_Source information_
---

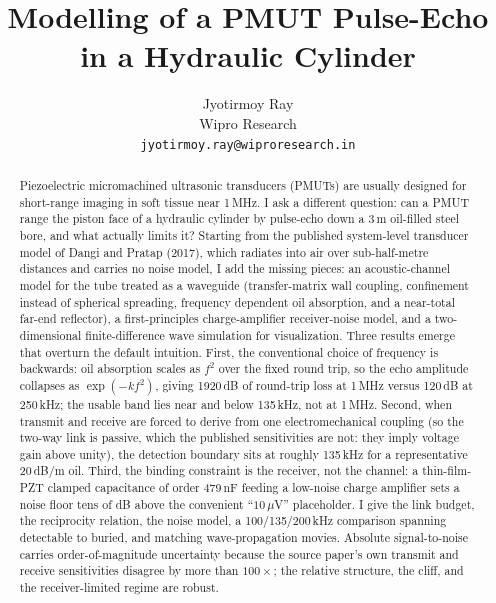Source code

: \documentclass{article}
\title{Modelling of a PMUT Pulse-Echo in a Hydraulic Cylinder}
\author{%
  Jyotirmoy Ray \\
  Wipro Research \\
  \texttt{jyotirmoy.ray@wiproresearch.in}
}
\newcommand{\oilB}{120}     %
\newcommand{\oilC}{1920}    %
\newcommand{\Cs}{479\,nF}
\newcommand{\fbound}{135}   %
\begin{document}
\maketitle

\begin{abstract}
Piezoelectric micromachined ultrasonic transducers (PMUTs) are usually designed for
short-range imaging in soft tissue near 1\,MHz. I ask a different question: can a PMUT
range the piston face of a hydraulic cylinder by pulse-echo down a 3\,m oil-filled steel
bore, and what actually limits it? Starting from the published system-level transducer model of Dangi and Pratap (2017),
which radiates into air over sub-half-metre distances and carries no noise model, I add
the missing pieces: an acoustic-channel model for the tube treated as a waveguide
(transfer-matrix wall coupling, confinement instead of spherical spreading, frequency
dependent oil absorption, and a near-total far-end reflector), a first-principles
charge-amplifier receiver-noise model, and a two-dimensional finite-difference wave
simulation for visualization. Three results emerge that overturn the default intuition.
First, the conventional choice of frequency is backwards: oil absorption scales as
$f^2$ over the fixed round trip, so the echo amplitude collapses as $\exp(-k f^2)$, giving
\oilC\,dB of round-trip loss at 1\,MHz versus \oilB\,dB at 250\,kHz; the usable band lies
near and below \fbound\,kHz, not at 1\,MHz. Second, when transmit and receive are forced to
derive from one electromechanical coupling (so the two-way link is passive, which the
published sensitivities are not: they imply voltage gain above unity), the detection
boundary sits at roughly \fbound\,kHz for a representative 20\,dB/m oil. Third, the binding
constraint is the receiver, not the channel: a thin-film-PZT clamped capacitance of order
\Cs{} feeding a low-noise charge amplifier sets a noise floor tens of dB above the
convenient ``$10\,\mu$V'' placeholder. I give the link budget, the reciprocity relation, the
noise model, a 100/\fbound/200\,kHz comparison spanning detectable to buried, and matching
wave-propagation movies. Absolute signal-to-noise carries order-of-magnitude uncertainty
because the source paper's own transmit and receive sensitivities disagree by more than
$100\times$; the relative structure, the cliff, and the receiver-limited regime are robust.
\end{abstract}
\end{document}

---

_What is expected_
Determine how many lines above contain "published" as a word or string. Give the number alone.

_Result of the task_
2